Wednesday, January 15, 2014

Healing the Divide

Something's been sticking in my craw for a while now. It's niggled at me like a pebble in my shoe and irritated me like a mosquito bite. There's a tendency in the Church today to split up a particular pair of things, when in fact they ought to go together like peas and carrots, like Laurel and Hardy, like peanut butter and cheddar cheese. (What? Nobody else does that?)

In virtually every parish, university, and diocese I've encountered, there have been an office or center or group dedicated to pro-life activities, and one dedicated to the Church's social teaching. The social justice department addresses subjects such as poverty, war, immigration, workers' rights, and so forth, while the pro-life committee handles abortion, euthanasia, contraception, capital punishment, and the like. (Though the last item sometimes sneaks its way over to the other camp.) This may not strike some people as odd. But it should.

Why?
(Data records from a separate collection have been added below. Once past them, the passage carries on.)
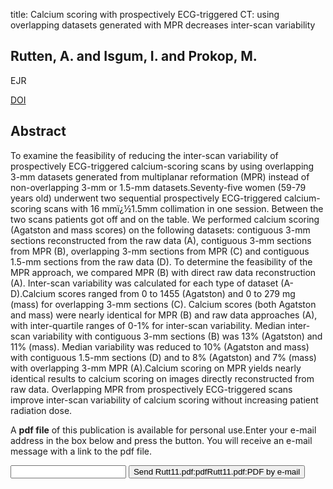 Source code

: title: Calcium scoring with prospectively ECG-triggered CT: using overlapping datasets generated with MPR decreases inter-scan variability

## Rutten, A. and Isgum, I. and Prokop, M.
EJR

<a href="https://doi.org/10.1016/j.ejrad.2010.06.009">DOI</a>

## Abstract
To examine the feasibility of reducing the inter-scan variability of prospectively ECG-triggered calcium-scoring scans by using overlapping 3-mm datasets generated from multiplanar reformation (MPR) instead of non-overlapping 3-mm or 1.5-mm datasets.Seventy-five women (59-79 years old) underwent two sequential prospectively ECG-triggered calcium-scoring scans with 16 mmï¿½1.5mm collimation in one session. Between the two scans patients got off and on the table. We performed calcium scoring (Agatston and mass scores) on the following datasets: contiguous 3-mm sections reconstructed from the raw data (A), contiguous 3-mm sections from MPR (B), overlapping 3-mm sections from MPR (C) and contiguous 1.5-mm sections from the raw data (D). To determine the feasibility of the MPR approach, we compared MPR (B) with direct raw data reconstruction (A). Inter-scan variability was calculated for each type of dataset (A-D).Calcium scores ranged from 0 to 1455 (Agatston) and 0 to 279 mg (mass) for overlapping 3-mm sections (C). Calcium scores (both Agatston and mass) were nearly identical for MPR (B) and raw data approaches (A), with inter-quartile ranges of 0-1% for inter-scan variability. Median inter-scan variability with contiguous 3-mm sections (B) was 13% (Agatston) and 11% (mass). Median variability was reduced to 10% (Agatston and mass) with contiguous 1.5-mm sections (D) and to 8% (Agatston) and 7% (mass) with overlapping 3-mm MPR (A).Calcium scoring on MPR yields nearly identical results to calcium scoring on images directly reconstructed from raw data. Overlapping MPR from prospectively ECG-triggered scans improve inter-scan variability of calcium scoring without increasing patient radiation dose.

A <b>pdf file</b> of this publication is available for personal use.Enter your e-mail address in the box below and press the button. You will receive an e-mail message with a link to the pdf file.
<form action="sender.php">  <input type="text" name="email">  <input type="submit" value="Send Rutt11.pdf:pdfRutt11.pdf:PDF by e-mail"></form> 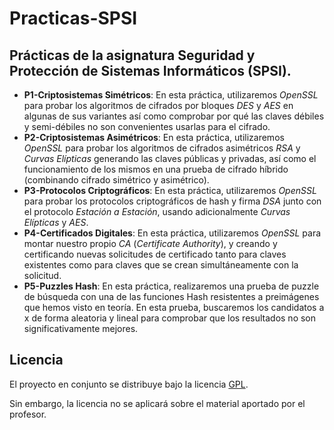 Practicas-SPSI  
========================

Prácticas de la asignatura Seguridad y Protección de Sistemas Informáticos (SPSI).  
------------------------

- **P1-Criptosistemas Simétricos**: En esta práctica, utilizaremos *OpenSSL* para probar los algoritmos de cifrados por bloques *DES* y *AES* en algunas de sus variantes así como comprobar por qué las claves débiles y semi-débiles no son convenientes usarlas para el cifrado.  
- **P2-Criptosistemas Asimétricos**: En esta práctica, utilizaremos *OpenSSL* para probar los algoritmos de cifrados asimétricos *RSA* y *Curvas Elípticas* generando las claves públicas y privadas, así como el funcionamiento de los mismos en una prueba de cifrado híbrido (combinando cifrado simétrico y asimétrico).  
- **P3-Protocolos Criptográficos**: En esta práctica, utilizaremos *OpenSSL* para probar los protocolos criptográficos de hash y firma *DSA* junto con el protocolo *Estación a Estación*, usando adicionalmente *Curvas Elípticas* y *AES*.  
- **P4-Certificados Digitales**: En esta práctica, utilizaremos *OpenSSL* para montar nuestro propio *CA* (*Certificate Authority*), y creando y certificando nuevas solicitudes de certificado tanto para claves existentes como para claves que se crean simultáneamente con la solicitud.  
- **P5-Puzzles Hash**: En esta práctica, realizaremos una prueba de puzzle de búsqueda con una de las funciones Hash resistentes a preimágenes que hemos visto en teoría. En esta prueba, buscaremos los candidatos a x de forma aleatoria y lineal para comprobar que los resultados no son significativamente mejores.  

Licencia  
------------------------
El proyecto en conjunto se distribuye bajo la licencia [GPL](https://github.com/oxcar103/Practicas-SPSI/blob/master/LICENSE).  

Sin embargo, la licencia no se aplicará sobre el material aportado por el profesor.  

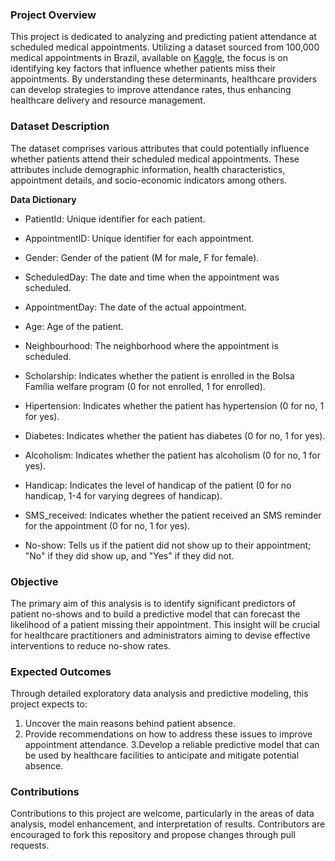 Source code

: <a id='intro'></a>
### Project Overview

This project is dedicated to analyzing and predicting patient attendance at scheduled medical appointments. Utilizing a dataset sourced from 100,000 medical appointments in Brazil, available on [Kaggle](https://www.kaggle.com/datasets/joniarroba/noshowappointments), the focus is on identifying key factors that influence whether patients miss their appointments. By understanding these determinants, healthcare providers can develop strategies to improve attendance rates, thus enhancing healthcare delivery and resource management.

### Dataset Description 

The dataset comprises various attributes that could potentially influence whether patients attend their scheduled medical appointments. These attributes include demographic information, health characteristics, appointment details, and socio-economic indicators among others.

**Data Dictionary**

* PatientId: Unique identifier for each patient.
  
* AppointmentID: Unique identifier for each appointment.
  
* Gender: Gender of the patient (M for male, F for female).
  
* ScheduledDay: The date and time when the appointment was scheduled.
  
* AppointmentDay: The date of the actual appointment.
  
* Age: Age of the patient.
  
* Neighbourhood: The neighborhood where the appointment is scheduled.
  
* Scholarship: Indicates whether the patient is enrolled in the Bolsa Família welfare program (0 for not enrolled, 1 for enrolled).
  
* Hipertension: Indicates whether the patient has hypertension (0 for no, 1 for yes).
  
* Diabetes: Indicates whether the patient has diabetes (0 for no, 1 for yes).
  
* Alcoholism: Indicates whether the patient has alcoholism (0 for no, 1 for yes).
  
* Handicap: Indicates the level of handicap of the patient (0 for no handicap, 1-4 for varying degrees of handicap).
  
* SMS_received: Indicates whether the patient received an SMS reminder for the appointment (0 for no, 1 for yes).
  
*  No-show: Tells us if the patient did not show up to their appointment; "No" if they did show up, and "Yes" if they did not.

### Objective

The primary aim of this analysis is to identify significant predictors of patient no-shows and to build a predictive model that can forecast the likelihood of a patient missing their appointment. This insight will be crucial for healthcare practitioners and administrators aiming to devise effective interventions to reduce no-show rates.

### Expected Outcomes

Through detailed exploratory data analysis and predictive modeling, this project expects to:

1. Uncover the main reasons behind patient absence.
3. Provide recommendations on how to address these issues to improve appointment attendance.
3.Develop a reliable predictive model that can be used by healthcare facilities to anticipate and mitigate potential absence.

### Contributions

Contributions to this project are welcome, particularly in the areas of data analysis, model enhancement, and interpretation of results. Contributors are encouraged to fork this repository and propose changes through pull requests.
Because it creates a divide where there ought not to be one. It gives the impression that the life issues are something distinct from the social justice issues. But this is not so. The life issues are social justice issues, indeed, the primary social justice issues. One need look no further than the US Conference of Catholic Bishops' web page on Catholic Social Teaching. What is the first item listed? "Life and Dignity of the Human Person." The opening sentences make clear the primacy of the life issues in the Church's social teaching
"The Catholic Church proclaims that human life is sacred and that the dignity of the human person is the foundation of a moral vision for society. This belief is the foundation of all the principles of our social teaching. "
None of the teachings that follow, from protecting the poor to caring for the environment, will stand unless the principle of the absolute dignity of every human life stands beneath them as a foundation. And this principle is incomplete without the subsequent teachings following from it.

I think this divide can be blamed on the unfortunate way in which politics and faith tend to get mixed up in the West. (I don't mean to say that it is unfortunate that faith and politics intersect--indeed, they should and they must. I mean to say that the way in which it happens is unfortunate.) Conservatives and liberals have their different visions and positions and priorities, and that gets reflected in their activity in the Church: by and large, you'll find political conservatives in the pro-life groups and political liberals in the social justice groups. And the two aren't particularly interested in working with one another.

Now, you could make the argument that a given person only has so much time and energy, and naturally they'll devote it to those things about which they are most passionate, so that inevitably some will pursue pro-life work, some immigration advocacy, and so on. I don't deny this. But there's no reason all of these issues can't be set under the same umbrella. Dividing them in this way, into essentially "conservative" and "liberal" issues, only exacerbates the problem of people placing their politics above their faith, or making their political opinions the lens through which they view their faith, when really we ought to approach politics from our position as Catholics, faithful to the Church's teaching and heeding the Church's guidance on social matters. The former approach is just the sort of thinking that provides cover for politicians who do not adopt the Church's stance on abortion, war, capital punishment, or what-have-you--they can compartmentalize the Church's teaching, accepting some and rejecting others, because we've already done it for them.

I recently saw an exemplar of just the sort of approach I think we should take. In his address to ambassadors and the Vatican diplomatic corps on January 13, Pope Francis said the following:
Peace is also threatened by every denial of human dignity, firstly the lack of access to adequate nutrition. We cannot be indifferent to those suffering from hunger, especially children, when we think of how much food is wasted every day in many parts of the world immersed in what I have often termed “the throwaway culture”. Unfortunately, what is thrown away is not only food and dispensable objects, but often human beings themselves, who are discarded as “unnecessary”. For example, it is frightful even to think there are children, victims of abortion, who will never see the light of day; children being used as soldiers, abused and killed in armed conflicts; and children being bought and sold in that terrible form of modern slavery which is human trafficking, which is a crime against humanity. 
Look at that! Hunger, abortion, child trafficking, all woven together in one statement on the dignity of the human person! See how naturally they all fit together? See how strong the message is when it challenges so many various threats to humanity? This is well-rounded thinking. It's universal in its considerations. It's, well, Catholic.

Let's not split these up anymore. Let's please keep in mind that the Church's social teaching begins with the protection of human life, and that several key principles follow from that. Let's heal this divide. Only then can the Church address society with a voice strengthened by its unity and integrity, and only then can it hope to influence hearts and minds to conversion, repentance, and action.